Onwards to pick out a soundbox to give their bears a voice. After much dickering over Cyndi Lauper's Girls just want to have fun and the aforementioned One Direction, the boys eventually opted for a saccharine American version of Happy Birthday that I already know I will want to rip from the poor bears' paws within seconds of them coming home.
Then the bears are stuffed and fluffed up to their full potential, at which point things start to get really expensive, because this is when pre-school children are let loose in a world of accessories for their bears. Imelda Marcos' would have been impressed by the range of paw sized footwear, while the range handbag and luggage options would put Louis Vuitton to shame.
Now while Mickey, the other boy in the shop, made a beeline for the extra small Arsenal kit for his bear, my sons were not to be fobbed off with something as dull and boring as a plain red and white football strip.
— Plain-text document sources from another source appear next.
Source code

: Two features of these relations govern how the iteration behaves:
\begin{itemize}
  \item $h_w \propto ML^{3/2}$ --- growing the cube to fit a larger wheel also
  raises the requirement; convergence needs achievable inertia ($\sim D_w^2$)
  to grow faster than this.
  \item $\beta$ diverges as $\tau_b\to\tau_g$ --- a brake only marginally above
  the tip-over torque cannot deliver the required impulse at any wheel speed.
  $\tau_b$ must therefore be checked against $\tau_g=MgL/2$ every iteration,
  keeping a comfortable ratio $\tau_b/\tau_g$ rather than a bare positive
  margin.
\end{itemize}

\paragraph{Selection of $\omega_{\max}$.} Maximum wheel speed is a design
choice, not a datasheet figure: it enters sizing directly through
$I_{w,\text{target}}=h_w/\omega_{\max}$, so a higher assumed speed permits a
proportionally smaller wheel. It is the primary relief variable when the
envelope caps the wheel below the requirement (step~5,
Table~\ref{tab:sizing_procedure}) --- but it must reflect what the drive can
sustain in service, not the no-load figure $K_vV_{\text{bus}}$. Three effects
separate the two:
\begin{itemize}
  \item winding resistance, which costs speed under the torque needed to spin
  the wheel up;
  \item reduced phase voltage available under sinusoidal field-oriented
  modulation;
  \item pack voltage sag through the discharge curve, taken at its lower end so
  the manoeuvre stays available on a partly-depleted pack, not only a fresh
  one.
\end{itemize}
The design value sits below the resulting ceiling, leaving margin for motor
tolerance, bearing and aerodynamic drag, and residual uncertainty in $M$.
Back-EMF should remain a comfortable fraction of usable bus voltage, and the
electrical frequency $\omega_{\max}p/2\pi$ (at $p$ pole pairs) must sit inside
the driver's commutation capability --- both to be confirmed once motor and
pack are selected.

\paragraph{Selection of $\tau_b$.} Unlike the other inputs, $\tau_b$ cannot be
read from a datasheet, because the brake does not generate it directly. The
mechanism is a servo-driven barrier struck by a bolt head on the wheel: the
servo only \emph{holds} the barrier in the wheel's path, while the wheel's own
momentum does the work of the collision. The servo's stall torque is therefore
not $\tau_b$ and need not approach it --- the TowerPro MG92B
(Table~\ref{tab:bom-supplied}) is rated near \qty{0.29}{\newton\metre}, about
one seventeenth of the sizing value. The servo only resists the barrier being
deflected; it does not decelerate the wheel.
Oh no, where would be the fun in that?
Instead they insisted on trying a whole range of sparkling dresses on their bears. After toying with a glitter pink T-shirt and tutu combo, twin two eventually fell for a plunging dress with a diamond sparkling in the deep, sequined cleavage and a layered, pastel tulle skirt. But what to go with it? We tried deep pink, sequined Ugg-style boots, silver pumps and sparkling Sketchers. But no, in the end we opted for toning rainbow sequined ballet flats. Gok would have been proud of the use of colour.
Twin two, who is usually the more manly of the two, was initially diverted by the superhero costumes for his polar bear. We browsed through Spiderman, Ironman, Darth Vader and Yoda, but the one that really caught his eye was Tinkerbell's dress in a brilliant lime green, complete with gossamer fairy wings and a wand. On it went over the bemused furry head of his bear, but it turns out that it did nothing for her.
Off it came with a dismissive flick of his tiny hand. This would not do. I scanned the rails until I alighted on a white dress with a decorative floral design on the bodice. 'Yes', my little boy squealed in delight, even better - it came with a veil. The next dilemma was the shoes - always a tricky area. The high heeled pumps he initially selected to ram over the poor bear's paws just looked cheap. Then we tried on some open toed patent sandals, but he just wasn't feeling it.
Finally he spotted some white boots with diamante detailing that set it off to a T. Add in two white bow on her ears and it was a done deal. Who said I would miss out by not having daughters? This was the sparkliest shopping trip I had ever been on, even if I did have to endure the rather pitying glances Mickey's mum threw me as we all queued up to pay.
Luckily this penchant for pink sparkles didn't come as too much of a shock as I had been softened up by my older boys, one of whom came home from Build a Bear with a pink unicorn with sparkly horn tucked into his very own pink handbag. Middle son's choice was outwardly more masculine as he opted for a brown bear dressed in jeans and a leather jacket. But when you take into account that he added on a pair of chaps and a flat, black leather cap, the final creation looked as if he would be right at home in the Village People.
It warms the cockles of my heart to know that despite the mountains of guns, stones, sticks and Lego that litter my home, my sons are clearly still in close touch with their feminine side.